La seconde mesure que l'on devait attendre était le désarmement, ou au moins la tentative de désarmement, des banlieues et des autres repaires où chacun sait que les armes de guerre grouillent en France. Au lieu d'organiser le ratissage aléatoire et exhaustif des zones de non droit par des opérations combinées police-gendarmerie-armée, on a détourné pudiquement les yeux pour ne pas voir à quel point les fonctions régaliennes de l'État et les valeurs de la nation étaient tous les jours piétinées. Et voila qu'aujourd'hui, après le massacre, les perquisitions s'abattent par vagues dans les territoires perdus. Elles étaient donc possibles, dès janvier dernier. Rien n'a été fait alors.

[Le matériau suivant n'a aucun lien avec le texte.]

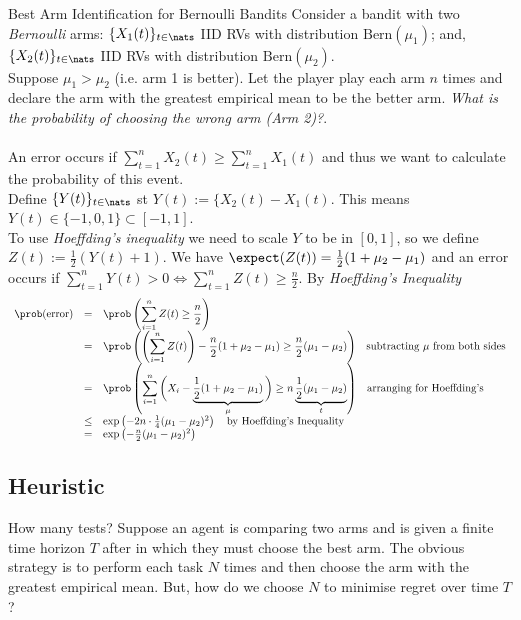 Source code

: \documentclass[11pt,a4paper]{article}
\begin{document}
\begin{example}{Best Arm Identification for Bernoulli Bandits}
  Consider a bandit with two \textit{Bernoulli} arms: $\{X_1(t)\}_{t\in\nats}$ IID RVs with distribution $\text{Bern}(\mu_1)$; and, $\{X_2(t)\}_{t\in\nats}$ IID RVs with distribution $\text{Bern}(\mu_2)$. \\
  Suppose $\mu_1>\mu_2$ (i.e. arm 1 is better). Let the player play each arm $n$ times and declare the arm with the greatest empirical mean to be the better arm. \textit{What is the probability of choosing the wrong arm (Arm 2)?}.\\
  \\
  An error occurs if $\sum_{t=1}^nX_2(t)\geq\sum_{t=1}^nX_1(t)$ and thus we want to calculate the probability of this event.\\
  Define $\{Y(t)\}_{t\in\nats}$ st $Y(t):=\{X_2(t)-X_1(t)$. This means $Y(t)\in\{-1,0,1\}\subset[-1,1]$.\\
  To use \textit{Hoeffding's inequality} we need to scale $Y$ to be in $[0,1]$, so we define $Z(t):=\frac12(Y(t)+1)$. We have $\expect(Z(t))=\frac12(1+\mu_2-\mu_1)$ and an error occurs if $\sum_{t=1}^nY(t)>0\Longleftrightarrow \sum_{t=1}^nZ(t)\geq\frac{n}2$. By \textit{Hoeffding's Inequality}
  \[\begin{array}{rclll}
    \prob(\text{error})&=&\displaystyle\prob\left(\sum_{i=1}^nZ(t)\geq\frac{n}2\right)\\
    &=&{\displaystyle\prob\left(\left(\sum_{i=1}^nZ(t)\right)-\frac{n}2(1+\mu_2-\mu_1)\geq\frac{n}2(\mu_1-\mu_2)\right)}\quad\text{subtracting $\mu$ from both sides}\\
    &=&{\displaystyle\prob\left(\sum_{i=1}^n\bigg(X_i-\underbrace{\frac{1}{2}(1+\mu_2-\mu_1)}_\mu\bigg)\geq n\underbrace{\frac12(\mu_1-\mu_2)}_t\right)}\quad\text{arranging for Hoeffding's}\\
    &\leq&\exp\left(-2n\cdot\frac{1}4(\mu_1-\mu_2)^2\right)\quad\text{by Hoeffding's Inequality}\\
    &=&\exp\left(-\frac{n}2(\mu_1-\mu_2)^2\right)
  \end{array}\]
\end{example}

\subsection{Heuristic}

\begin{remark}{How many tests?}
  Suppose an agent is comparing two arms and is given a finite time horizon $T$ after in which they must choose the best arm. The obvious strategy is to perform each task $N$ times and then choose the arm with the greatest empirical mean. But, how do we choose $N$ to minimise regret over time $T$?
\end{remark}
\end{document}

Au lieu d'adopter une posture agressive, la seule susceptible de compliquer la vie des tueurs en attente du passage à l'action, la seule capable aussi d'élever le moral de toutes les forces qui garantissent la souveraineté de la nation, on a transformé des milliers de militaires en plantons, à des fins exclusives de communication. Ce déploiement avait pour seule objet de témoigner de la mobilisation de l'État, mais c'était un leurre et les Français l'ont vite compris. Trois militaires, engourdis par l'inaction devant un lieu de culte, auraient été balayés en quelques seconde sous les rafales soudaines d'un petit commando mobile à l'image du 13 novembre. Vigipirate aura été pour 90% une mystification destinée à masquer l'immobilisme congénital du président.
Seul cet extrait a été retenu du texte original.